Segment Start: INFORMATION

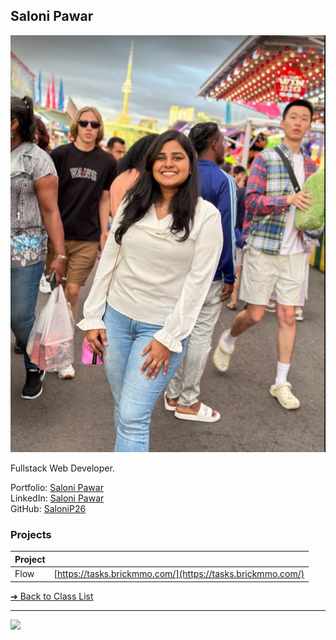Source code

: <style>@import url("//readme.codeadam.ca/readme.css");</style>

## Saloni Pawar

![Beatrice Tan](../images/salonipawar.jpg)

Fullstack Web Developer.

Portfolio: [Saloni Pawar](http://n01607913.infinityfreeapp.com/deployment101/)  
LinkedIn: [Saloni Pawar](https://www.linkedin.com/in/saloni-pawar/)  
GitHub: [SaloniP26](https://github.com/SaloniP26)  

### Projects

| Project | |
| - | - |
| Flow | [https://tasks.brickmmo.com/](https://tasks.brickmmo.com/) |

[&#10132; Back to Class List](/)

---

<a href="https://brickmmo.com">
<img src="https://brickmmo.com/images/brickmmo-logo-horizontal.jpg" width="100">
</a>
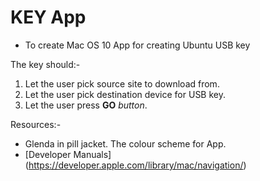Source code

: KEY App
=======

 * To create Mac OS 10 App for creating Ubuntu USB key

The key should:-

 1. Let the user pick source site to download from.
 2. Let the user pick destination device for USB key.
 3. Let the user press **GO** *button*.

Resources:-

 * Glenda in pill jacket. The colour scheme for App.
 * [Developer Manuals] (https://developer.apple.com/library/mac/navigation/)
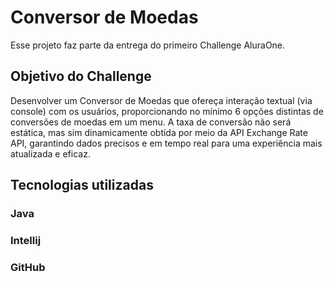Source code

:# Conversor de Moedas

Esse projeto faz parte da entrega do primeiro Challenge AluraOne.

## Objetivo do Challenge

Desenvolver um Conversor de Moedas que ofereça interação textual (via console) com os usuários, proporcionando no mínimo 6 opções distintas de conversões de moedas em um menu. 
A taxa de conversão não será estática, mas sim dinamicamente obtida por meio da API Exchange Rate API, garantindo dados precisos e em tempo real para uma experiência mais atualizada e eficaz.

## Tecnologias utilizadas

### Java

### Intellij

### GitHub
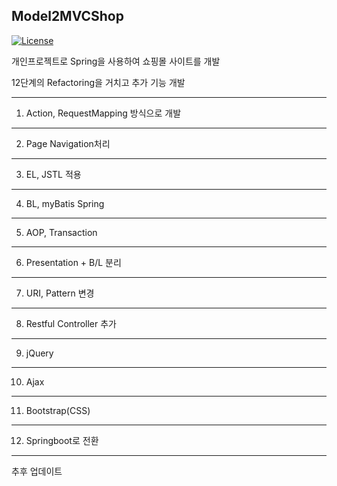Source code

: ## Model2MVCShop
[![License](https://img.shields.io/badge/license-MIT-blue.svg?style=flat-square)](LICENSE)

개인프로젝트로 Spring을 사용하여 쇼핑몰 사이트를 개발

12단계의 Refactoring을 거치고 추가 기능 개발

-------------------------------------------------
1. Action, RequestMapping 방식으로 개발


------------------------------------------------
2. Page Navigation처리


------------------------------------------------
3. EL, JSTL 적용


-----------------------------------------------
4. BL, myBatis Spring


-----------------------------------------------
5. AOP, Transaction


-----------------------------------------------
6. Presentation + B/L 분리


-----------------------------------------------
7. URI, Pattern 변경


-----------------------------------------------
8. Restful Controller 추가


-----------------------------------------------
9. jQuery


-----------------------------------------------
10. Ajax


-----------------------------------------------
11. Bootstrap(CSS)


-----------------------------------------------
12. Springboot로 전환


-----------------------------------------------

추후 업데이트
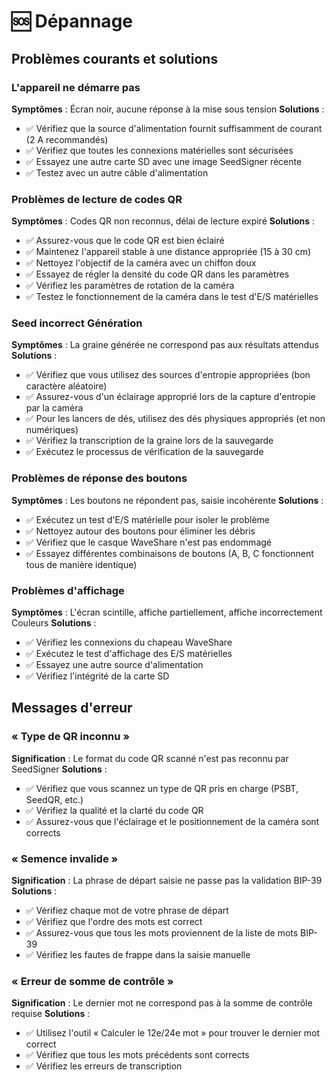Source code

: # 🆘 Dépannage

## Problèmes courants et solutions

### L'appareil ne démarre pas

**Symptômes** : Écran noir, aucune réponse à la mise sous tension
**Solutions** :

- ✅ Vérifiez que la source d'alimentation fournit suffisamment de courant (2 A recommandés)
- ✅ Vérifiez que toutes les connexions matérielles sont sécurisées
- ✅ Essayez une autre carte SD avec une image SeedSigner récente
- ✅ Testez avec un autre câble d'alimentation

### Problèmes de lecture de codes QR

**Symptômes** : Codes QR non reconnus, délai de lecture expiré
**Solutions** :

- ✅ Assurez-vous que le code QR est bien éclairé
- ✅ Maintenez l'appareil stable à une distance appropriée (15 à 30 cm)
- ✅ Nettoyez l'objectif de la caméra avec un chiffon doux
- ✅ Essayez de régler la densité du code QR dans les paramètres
- ✅ Vérifiez les paramètres de rotation de la caméra
- ✅ Testez le fonctionnement de la caméra dans le test d'E/S matérielles

### Seed incorrect Génération

**Symptômes** : La graine générée ne correspond pas aux résultats attendus
**Solutions** :

- ✅ Vérifiez que vous utilisez des sources d'entropie appropriées (bon caractère aléatoire)
- ✅ Assurez-vous d'un éclairage approprié lors de la capture d'entropie par la caméra
- ✅ Pour les lancers de dés, utilisez des dés physiques appropriés (et non numériques)
- ✅ Vérifiez la transcription de la graine lors de la sauvegarde
- ✅ Exécutez le processus de vérification de la sauvegarde

### Problèmes de réponse des boutons

**Symptômes** : Les boutons ne répondent pas, saisie incohérente
**Solutions** :

- ✅ Exécutez un test d'E/S matérielle pour isoler le problème
- ✅ Nettoyez autour des boutons pour éliminer les débris
- ✅ Vérifiez que le casque WaveShare n'est pas endommagé
- ✅ Essayez différentes combinaisons de boutons (A, B, C fonctionnent tous de manière identique)

### Problèmes d'affichage

**Symptômes** : L'écran scintille, affiche partiellement, affiche incorrectement Couleurs
**Solutions** :

- ✅ Vérifiez les connexions du chapeau WaveShare
- ✅ Exécutez le test d'affichage des E/S matérielles
- ✅ Essayez une autre source d'alimentation
- ✅ Vérifiez l'intégrité de la carte SD

## Messages d'erreur

### « Type de QR inconnu »

**Signification** : Le format du code QR scanné n'est pas reconnu par SeedSigner
**Solutions** :

- ✅ Vérifiez que vous scannez un type de QR pris en charge (PSBT, SeedQR, etc.)
- ✅ Vérifiez la qualité et la clarté du code QR
- ✅ Assurez-vous que l'éclairage et le positionnement de la caméra sont corrects

### « Semence invalide »

**Signification** : La phrase de départ saisie ne passe pas la validation BIP-39
**Solutions** :

- ✅ Vérifiez chaque mot de votre phrase de départ
- ✅ Vérifiez que l'ordre des mots est correct
- ✅ Assurez-vous que tous les mots proviennent de la liste de mots BIP-39
- ✅ Vérifiez les fautes de frappe dans la saisie manuelle

### « Erreur de somme de contrôle »

**Signification** : Le dernier mot ne correspond pas à la somme de contrôle requise
**Solutions** :

- ✅ Utilisez l'outil « Calculer le 12e/24e mot » pour trouver le dernier mot correct
- ✅ Vérifiez que tous les mots précédents sont corrects
- ✅ Vérifiez les erreurs de transcription
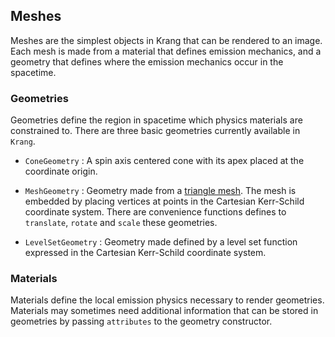 ## Meshes
Meshes are the simplest objects in Krang that can be rendered to an image. 
Each mesh is made from a material that defines emission mechanics, and a geometry that defines where the emission mechanics occur in the spacetime.

### Geometries
Geometries define the region in spacetime which physics materials are constrained to.
There are three basic geometries currently available in `Krang`. 

* `ConeGeometry` : A spin axis centered cone with its apex placed at the coordinate origin.

* `MeshGeometry` : Geometry made from a [triangle mesh](https://en.wikipedia.org/wiki/Triangle_mesh). The mesh is embedded by placing vertices at points in the Cartesian Kerr-Schild coordinate system. 
There are convenience functions defines to `translate`, `rotate` and `scale` these geometries.

* `LevelSetGeometry` : Geometry made defined by a level set function expressed in the Cartesian Kerr-Schild coordinate system.

### Materials
Materials define the local emission physics necessary to render geometries.
Materials may sometimes need additional information that can be stored in geometries by passing `attributes` to the geometry constructor.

Segment End: INFORMATION

** WORK TASK **
Extract from the records above the lines from the one containing "aux résultats attendus" to the one containing "- ✅ Pour les", both lines included, exactly as they appear and with nothing else.

** SOLUTION FOR THIS PROBLEM **
**Symptômes** : La graine générée ne correspond pas aux résultats attendus
**Solutions** :

- ✅ Vérifiez que vous utilisez des sources d'entropie appropriées (bon caractère aléatoire)
- ✅ Assurez-vous d'un éclairage approprié lors de la capture d'entropie par la caméra
- ✅ Pour les lancers de dés, utilisez des dés physiques appropriés (et non numériques)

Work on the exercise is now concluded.